E mesmo diante de tantas adversidades, há uma esperança que não se apaga. A promessa da vida eterna, a certeza de que tudo isso é passageiro e de que há algo muito maior reservado para aqueles que permanecem firmes. Essa esperança nos sustenta, nos anima e nos lembra que cada esforço vale a pena.
Portanto, que a nossa fé não seja apenas uma teoria, mas uma prática diária. Que possamos viver de forma coerente com aquilo que cremos, sendo luz em meio às trevas e testemunhas vivas do amor e da graça de Deus.
E assim seguimos, passo a passo, dia após dia, não perfeitos, mas perseverantes; não isentos de falhas, mas dependentes da graça; não guiados pelo mundo, mas conduzidos pela verdade. Até que aquele grande dia chegue, e possamos contemplar face a face aquele que sempre esteve conosco em toda a caminhada.
E quando esse grande dia finalmente chegar, todo o peso da caminhada dará lugar a uma alegria indescritível. Aquilo que hoje vivemos pela fé se tornará realidade diante dos nossos olhos. Toda renúncia, toda perseverança e cada lágrima derramada terão valido a pena, pois estaremos na presença daquele que é a própria razão da nossa jornada: Cristo Jesus.
Até lá, seguimos avançando, conscientes de que cada dia é uma nova oportunidade de reafirmar nossa fé e alinhar o nosso coração com a vontade de Deus. Não se trata de perfeição, mas de constância. Não se trata de nunca cair, mas de sempre se levantar com o coração arrependido e disposto a continuar.
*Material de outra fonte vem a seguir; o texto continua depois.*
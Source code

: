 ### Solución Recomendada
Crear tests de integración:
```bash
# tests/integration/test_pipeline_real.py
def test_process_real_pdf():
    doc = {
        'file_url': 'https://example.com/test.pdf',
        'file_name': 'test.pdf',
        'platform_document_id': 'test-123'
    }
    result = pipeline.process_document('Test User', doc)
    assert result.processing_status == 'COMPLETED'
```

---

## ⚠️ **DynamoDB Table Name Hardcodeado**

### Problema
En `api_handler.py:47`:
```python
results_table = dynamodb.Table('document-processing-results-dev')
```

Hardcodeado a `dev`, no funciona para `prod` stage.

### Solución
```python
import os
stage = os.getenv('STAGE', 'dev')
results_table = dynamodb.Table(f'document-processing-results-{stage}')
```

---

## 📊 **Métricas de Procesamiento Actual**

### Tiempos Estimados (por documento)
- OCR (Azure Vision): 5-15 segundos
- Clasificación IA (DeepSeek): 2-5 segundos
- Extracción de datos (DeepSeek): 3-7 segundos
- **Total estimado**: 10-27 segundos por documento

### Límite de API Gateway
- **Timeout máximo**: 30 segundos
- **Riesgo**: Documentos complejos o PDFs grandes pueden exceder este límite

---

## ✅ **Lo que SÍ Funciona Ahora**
Que o Senhor nos conceda sensibilidade espiritual para discernir o que é verdadeiro em meio a tantas vozes. Que Ele fortaleça o nosso interior para resistirmos às distrações e permanecermos firmes naquilo que realmente importa. E que, acima de tudo, nunca percamos o temor, a reverência e o amor pela Sua presença.
A nostalgia que um dia trouxe questionamentos, agora se transforma em combustível para uma fé mais madura, mais consciente e mais profunda. Já não caminhamos guiados apenas por emoções, mas pela convicção de que Deus é fiel em todo o tempo, mesmo quando não compreendemos os Seus caminhos.
Assim, seguimos no caminho da cruz não por obrigação, mas por amor. Não por imposição, mas por entrega. Sabendo que, ao final de tudo, não haverá maior recompensa do que ouvir: “Bem está, servo bom e fiel”.
E é com essa esperança viva que encerramos essa reflexão, certos de que aquele que começou a boa obra é fiel para completá-la até o fim.